The field of psychiatry has attached clinical pathology to the presence or absence of literally every mood or feeling in the normal range of human emotions. The diagnostic criteria outlined in psychiatry’s Diagnostic and Statistical Manual of Mental Disorders (DSM) essentially identify the presence or absence of feelings and subjectively determine if these feelings are “normal” or “abnormal.”  If the feeling or emotion is considered inappropriate in intensity or context, that feeling becomes a “symptom” of “mental illness,” treatable by medication.  After all, psychiatric drugs are designed to treat “symptoms” not cure illness.

Any child who lives life fully and freely will experience a full range of human emotions.  They will experience sadness, gladness, apathy, energy, optimism, pessimism, fear, fearlessness, love, hate, suspicion, trust and myriad other feelings.  Experiencing these feelings and learning to be guided appropriately by them is a vital part of growth and maturation.  Teen Screen identifies these feelings, subtlety manipulates or ignores context and labels the feelings as possible “symptoms” of mental illness.

Imagine the emotional states experienced by a child before, during and after a major life event such as playing in the “Big Game” with an archrival school.  The child might be distracted by excited anticipation for days before the event.  He might have difficulty sleeping the night before the game.  He might be unable to think of anything else on game day, even during classes.  He will likely be very highly energized during the event.  Depending on the game outcome, the child might be elated or saddened for days afterwards.

Now imagine the child later being asked questions such as these:

Have you ever felt so full of energy that it was difficult to sit still?

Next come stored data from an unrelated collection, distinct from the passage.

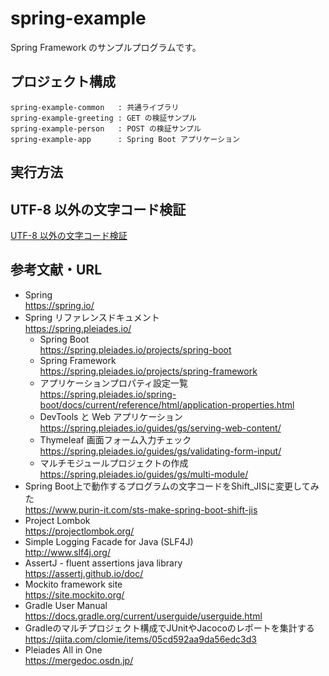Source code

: # spring-example

Spring Framework のサンプルプログラムです。

## プロジェクト構成

```
spring-example-common   : 共通ライブラリ
spring-example-greeting : GET の検証サンプル
spring-example-person   : POST の検証サンプル
spring-example-app      : Spring Boot アプリケーション
```

## 実行方法

## UTF-8 以外の文字コード検証

[UTF-8 以外の文字コード検証](./encoding.md)

## 参考文献・URL

- Spring  
  <https://spring.io/>
- Spring リファレンスドキュメント  
  <https://spring.pleiades.io/>
    - Spring Boot  
      <https://spring.pleiades.io/projects/spring-boot>
    - Spring Framework  
      <https://spring.pleiades.io/projects/spring-framework>
    - アプリケーションプロパティ設定一覧  
      <https://spring.pleiades.io/spring-boot/docs/current/reference/html/application-properties.html>
    - DevTools と Web アプリケーション  
      <https://spring.pleiades.io/guides/gs/serving-web-content/>
    - Thymeleaf 画面フォーム入力チェック  
      <https://spring.pleiades.io/guides/gs/validating-form-input/>
    - マルチモジュールプロジェクトの作成  
      <https://spring.pleiades.io/guides/gs/multi-module/>
- Spring Boot上で動作するプログラムの文字コードをShift_JISに変更してみた  
  <https://www.purin-it.com/sts-make-spring-boot-shift-jis>
- Project Lombok  
  <https://projectlombok.org/>
- Simple Logging Facade for Java (SLF4J)  
  <http://www.slf4j.org/>
- AssertJ - fluent assertions java library  
  <https://assertj.github.io/doc/>
- Mockito framework site  
  <https://site.mockito.org/>
- Gradle User Manual  
  <https://docs.gradle.org/current/userguide/userguide.html>
- Gradleのマルチプロジェクト構成でJUnitやJacocoのレポートを集計する  
  <https://qiita.com/clomie/items/05cd592aa9da56edc3d3>
- Pleiades All in One  
  <https://mergedoc.osdn.jp/>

Have you ever felt anxious when you had to say or do something in front of people?

Have you ever been so concerned about something that you could not sleep?

Have you ever felt so happy that you could not concentrate?

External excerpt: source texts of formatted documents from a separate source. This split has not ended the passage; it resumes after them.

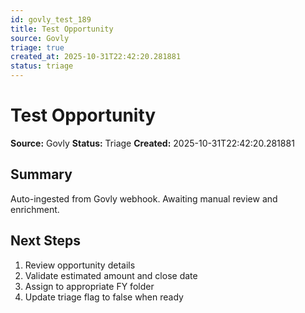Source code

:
 ```yaml
---
id: govly_test_189
title: Test Opportunity
source: Govly
triage: true
created_at: 2025-10-31T22:42:20.281881
status: triage
---
```


# Test Opportunity

**Source:** Govly
**Status:** Triage
**Created:** 2025-10-31T22:42:20.281881

## Summary

Auto-ingested from Govly webhook. Awaiting manual review and enrichment.

## Next Steps

1. Review opportunity details
2. Validate estimated amount and close date
3. Assign to appropriate FY folder
4. Update triage flag to false when ready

Have you ever felt so sad that you could not focus on your school work?

The participant in the big game and the spectators of the big game might answer “yes” to most or all of the above questions.  Following the creed of modern psychiatry, Teen Screen would determine the child to be at risk of mania, social anxiety disorder, depression and possibly bipolar disorder.  The child would be flagged for further psychiatric evaluation.

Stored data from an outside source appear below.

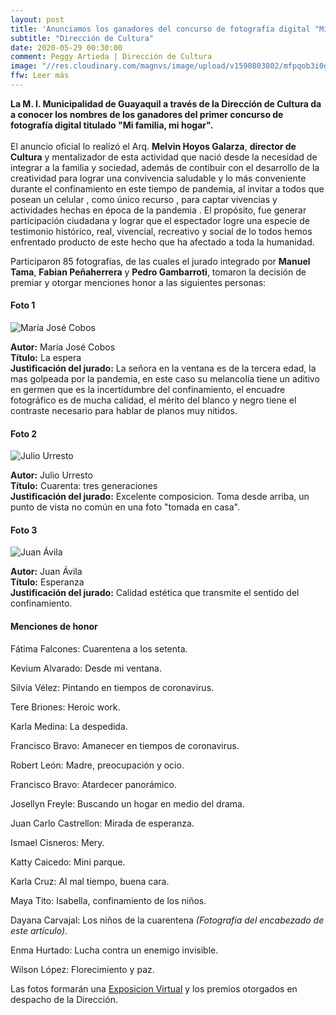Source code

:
 ```yaml
---
layout: post
title: 'Anunciamos los ganadores del concurso de fotografía digital "Mi familia, mi hogar"'
subtitle: "Dirección de Cultura"
date: 2020-05-29 00:30:00
comment: Peggy Artieda | Dirección de Cultura
image: "//res.cloudinary.com/magnvs/image/upload/v1590803802/mfpqob3i0gvlpficnunl.jpg"
ffw: Leer más
---
```

**La M. I. Municipalidad de Guayaquil a través de la Dirección de Cultura da a conocer los nombres de  los ganadores del primer concurso de fotografía digital titulado "Mi familia, mi hogar".**<br /><br/>El anuncio oficial lo realizó el Arq. **Melvin Hoyos Galarza**,  **director de Cultura** y mentalizador de esta actividad que nació desde la necesidad de integrar a la familia y sociedad, además de contibuir con el desarrollo de la creatividad para lograr una convivencia saludable y lo más conveniente durante el confinamiento en este tiempo de pandemia, al invitar a todos que posean un celular , como único recurso , para  captar vivencias y actividades hechas en época de la pandemia . El propósito, fue generar participación ciudadana y lograr que el espectador logre una especie de testimonio histórico,  real, vivencial, recreativo y social de lo todos hemos enfrentado producto de este hecho que ha afectado a toda la humanidad.

Participaron 85 fotografías,  de las cuales el jurado integrado por **Manuel Tama**, **Fabian Peñaherrera** y **Pedro Gambarroti**, tomaron la decisión de premiar y otorgar menciones  honor a las siguientes personas:

#### Foto 1
![María José Cobos](//res.cloudinary.com/magnvs/image/upload/v1590807454/ljlkbmb9vdlxgtambqea.jpg)

**Autor:** María José Cobos<br />
**Título:** La espera<br />
**Justificación del jurado:** La señora en la ventana es de la tercera edad, la mas golpeada por la pandemia, en este caso su melancolía tiene un aditivo en germen que es la incertidumbre del confinamiento, el encuadre fotográfico es de mucha calidad, el mérito del blanco y negro tiene el contraste necesario para hablar de planos muy nitidos.

#### Foto 2
![Julio Urresto](//res.cloudinary.com/magnvs/image/upload/v1590807464/epu93aalznpuphuqbz5w.jpg)

**Autor:** Julio Urresto<br />
**Título:** Cuarenta: tres generaciones<br />
**Justificación del jurado:** Excelente composicion. Toma desde arriba, un punto de vista no común en una foto "tomada en casa".

#### Foto 3
![Juan Ávila](//res.cloudinary.com/magnvs/image/upload/v1590807477/bopq3lcydn5hmzxuxptl.jpg)

**Autor:** Juan Ávila<br />
**Título:** Esperanza<br />
**Justificación del jurado:** Calidad estética que transmite el sentido del confinamiento.

#### Menciones de honor
Fátima Falcones: Cuarentena a los setenta.

Kevium Alvarado: Desde mi ventana.

Silvia Vélez: Pintando en tiempos de coronavirus.

Tere Briones: Heroic work.

Karla Medina: La despedida.

Francisco Bravo: Amanecer en tiempos de coronavirus.

Robert León: Madre, preocupación y ocio.

Francisco Bravo: Atardecer panorámico.

Josellyn Freyle: Buscando un hogar en medio del drama.

Juan Carlo Castrellon: Mirada de esperanza.

Ismael Cisneros: Mery.

Katty Caicedo: Mini parque.

Karla Cruz: Al mal tiempo, buena cara.

Maya Tito: Isabella, confinamiento de los niños.

Dayana Carvajal: Los niños de la cuarentena *(Fotografía del encabezado de este artículo)*.

Enma Hurtado: Lucha contra un enemigo invisible.

Wilson López: Florecimiento y paz.

Las fotos formarán una [Exposicion Virtual](/galeria-digifoto) y los premios otorgados en despacho de la Dirección.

The above scenario is not far-fetched. Things like this are happening every day. Teen Screen has been proven to have “false positive” rates as high as 84%.

Teen Screen is a device to distill “symptoms” from normal life experience and generate unlimited referrals to mental health professionals whose primary method of treatment involves drugging.  Please do not be duped by this ferocious, Pharma-friendly wolf in sheep’s clothing.

Allen Jones, worked as an investigator in the Pennsylvania Office of the Inspector General (OIG), and gained widespread national and international attention as a whistleblower after uncovering pharmaceutical industry payments to government officials for the purpose of implementing a national mental health screening/psychotropic drug treatment plan based on the controversial Texas Medication Algorithm Project (TMAP). In May, 2004 the British Medical Journal reported Jones had uncovered evidence major drug companies sought to influence government officials and that Jones was escorted out of his workplace on April 28, 2004, after OIG officials accused him of talking to the press. Jones chose to disclose his findings to the press precisely because of corrupt behavior by OIG officials themselves, alleging the OIG’s policy was “unconstitutional.”